=== WORK TO COMPLETE ===
Give the number of lines below that contain "false", with no other output.

━━ MATERIAL FOR THIS TASK ━━

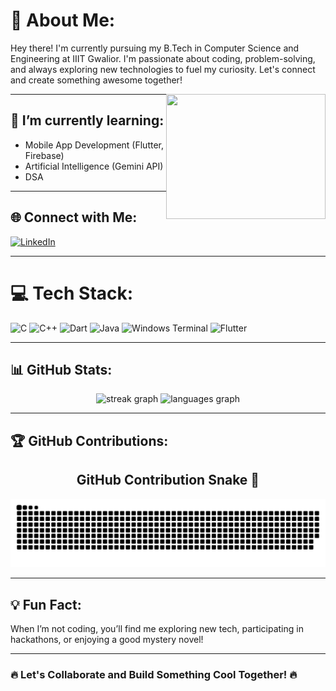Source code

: # 💫 About Me:
Hey there! I'm currently pursuing my B.Tech in Computer Science and Engineering at IIIT Gwalior. I'm passionate about coding, problem-solving, and always exploring new technologies to fuel my curiosity. Let's connect and create something awesome together!

<img align="right" height="200" width="255" src="https://github.com/user-attachments/assets/7df1c8a0-4019-419f-a9bc-6eae7d3f09fe" />

---

## 🌱 I’m currently learning:
- Mobile App Development (Flutter, Firebase)
- Artificial Intelligence (Gemini API)
- DSA

---

## 🌐 Connect with Me:
[![LinkedIn](https://img.shields.io/badge/LinkedIn-%230077B5.svg?logo=linkedin&logoColor=white)](https://linkedin.com/in/prathmesh-dubey-92b3252b7)

---

# 💻 Tech Stack:
![C](https://img.shields.io/badge/c-%2300599C.svg?style=for-the-badge&logo=c&logoColor=white)
![C++](https://img.shields.io/badge/c++-%2300599C.svg?style=for-the-badge&logo=c%2B%2B&logoColor=white)
![Dart](https://img.shields.io/badge/dart-%230175C2.svg?style=for-the-badge&logo=dart&logoColor=white)
![Java](https://img.shields.io/badge/java-%23ED8B00.svg?style=for-the-badge&logo=openjdk&logoColor=white)
![Windows Terminal](https://img.shields.io/badge/Windows%20Terminal-%234D4D4D.svg?style=for-the-badge&logo=windows-terminal&logoColor=white)
![Flutter](https://img.shields.io/badge/Flutter-%2302569B.svg?style=for-the-badge&logo=Flutter&logoColor=white)

---

## 📊 GitHub Stats:
<div align="center">
  <img src="https://streak-stats.demolab.com?user=prathmesh-d-glitch&locale=en&mode=daily&theme=dracula&hide_border=false&border_radius=5" height="150" alt="streak graph" />
  <img src="https://github-readme-stats.vercel.app/api/top-langs?username=prathmesh-d-glitch&locale=en&hide_title=false&layout=compact&card_width=320&langs_count=5&theme=dracula&hide_border=false" height="150" alt="languages graph" />
</div>

---

## 🏆 GitHub Contributions:
<div align="center">
  <h2>GitHub Contribution Snake 🐍</h2>
  <picture>
    <source media="(prefers-color-scheme: dark)" srcset="https://raw.githubusercontent.com/prathmesh-d-glitch/prathmesh-d-glitch/output/github-contribution-grid-snake-dark.svg" />
    <source media="(prefers-color-scheme: light)" srcset="https://raw.githubusercontent.com/prathmesh-d-glitch/prathmesh-d-glitch/output/github-contribution-grid-snake.svg" />
    <img alt="github contribution grid snake animation" src="https://raw.githubusercontent.com/prathmesh-d-glitch/prathmesh-d-glitch/output/github-contribution-grid-snake.svg" />
  </picture>
</div>

---

## 💡 Fun Fact:
When I’m not coding, you’ll find me exploring new tech, participating in hackathons, or enjoying a good mystery novel!

---

### 🔥 Let's Collaborate and Build Something Cool Together! 🔥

━━━

=== ANSWER FOR THE TASK ===
2